NASD suspended Gary Ferraro, a former First Allied salesman located in Chicago and the broker for the three customers, for nine months and fined him over $136,700. NASD found that between November 2001 and July 2003, first at another firm and then at First Allied, Ferraro negotiated or authorized so- called “sticky asset” deals with two mutual fund advisors that enabled two hedge fund customers to execute more mutual fund trades than allowed in the funds’ prospectuses. Under these secret arrangements, Ferraro’s customers agreed to invest millions of dollars on a long-term basis in one mutual fund complex (the “sticky” money) in exchange for the opportunity to market time millions of dollars in other funds in the same fund family.

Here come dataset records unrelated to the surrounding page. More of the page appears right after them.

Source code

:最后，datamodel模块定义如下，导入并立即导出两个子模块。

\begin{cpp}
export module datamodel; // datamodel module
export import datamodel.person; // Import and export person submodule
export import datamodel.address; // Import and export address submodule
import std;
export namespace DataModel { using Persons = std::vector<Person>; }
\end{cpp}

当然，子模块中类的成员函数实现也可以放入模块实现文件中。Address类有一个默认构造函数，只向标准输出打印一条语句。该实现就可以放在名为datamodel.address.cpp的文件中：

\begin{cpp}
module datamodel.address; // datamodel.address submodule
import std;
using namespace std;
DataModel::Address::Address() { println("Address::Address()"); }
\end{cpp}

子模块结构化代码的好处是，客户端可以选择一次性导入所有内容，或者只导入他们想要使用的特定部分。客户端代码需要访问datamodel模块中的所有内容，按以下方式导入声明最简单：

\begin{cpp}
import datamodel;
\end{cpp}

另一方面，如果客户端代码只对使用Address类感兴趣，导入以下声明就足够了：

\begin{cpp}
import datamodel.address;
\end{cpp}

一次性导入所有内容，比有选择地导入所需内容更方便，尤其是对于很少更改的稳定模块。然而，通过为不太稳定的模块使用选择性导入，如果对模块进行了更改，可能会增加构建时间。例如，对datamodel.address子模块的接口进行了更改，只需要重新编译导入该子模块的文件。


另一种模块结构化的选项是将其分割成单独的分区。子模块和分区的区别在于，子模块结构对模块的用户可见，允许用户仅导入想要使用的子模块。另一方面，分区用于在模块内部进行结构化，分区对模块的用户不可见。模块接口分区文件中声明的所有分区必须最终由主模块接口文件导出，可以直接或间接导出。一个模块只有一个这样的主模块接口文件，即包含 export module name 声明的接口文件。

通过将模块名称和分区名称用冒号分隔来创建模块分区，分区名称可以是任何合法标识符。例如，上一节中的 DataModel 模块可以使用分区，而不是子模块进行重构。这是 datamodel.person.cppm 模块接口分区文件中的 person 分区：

For example, NASD found that in one of Ferraro’s deals, a customer invested $1.9 million in long-term assets in one mutual fund in exchange for the opportunity to market time up to $1.9 million in another fund in the same complex. During a six-month period, the customer engaged in 20 exchanges, well in excess of the four exchanges out per year allowed by the prospectus, thereby generating illicit profits of more than $190,000.

In addition, Ferraro and First Allied enabled another client to use related accounts to evade attempts by a mutual fund complex to restrict the customer’s trading. Specifically, Ferraro opened an account for a client who proceeded to execute market timing trades in one mutual fund family. After the fund restricted trading, Ferraro opened two related accounts for the same beneficial owner, one of which was funded indirectly by a transfer of $4 million from the restricted account. Ferraro, through employees who reported to him, executed market timing trades in the two accounts in violation of the fund prospectus limits, thereby allowing the customer to earn approximately $110,000 in illicit profits.

NASD’s investigation showed that before hiring Ferraro, First Allied was aware that his customers were engaged in market timing. In fact, the investment advisor to one mutual fund complex advised an officer of First Allied that it had a special market timing arrangement with Ferraro that it did not offer to investors generally. The advisor also told First Allied that “working on this side of the business is something that most fund groups do not like to discuss openly.” Despite this knowledge, First Allied failed to implement a supervisory system designed to monitor the activity of Ferraro and the people who worked for him.

In settling with NASD, First Allied and Ferraro neither admitted nor denied the allegations, but consented to the entry of NASD’s findings.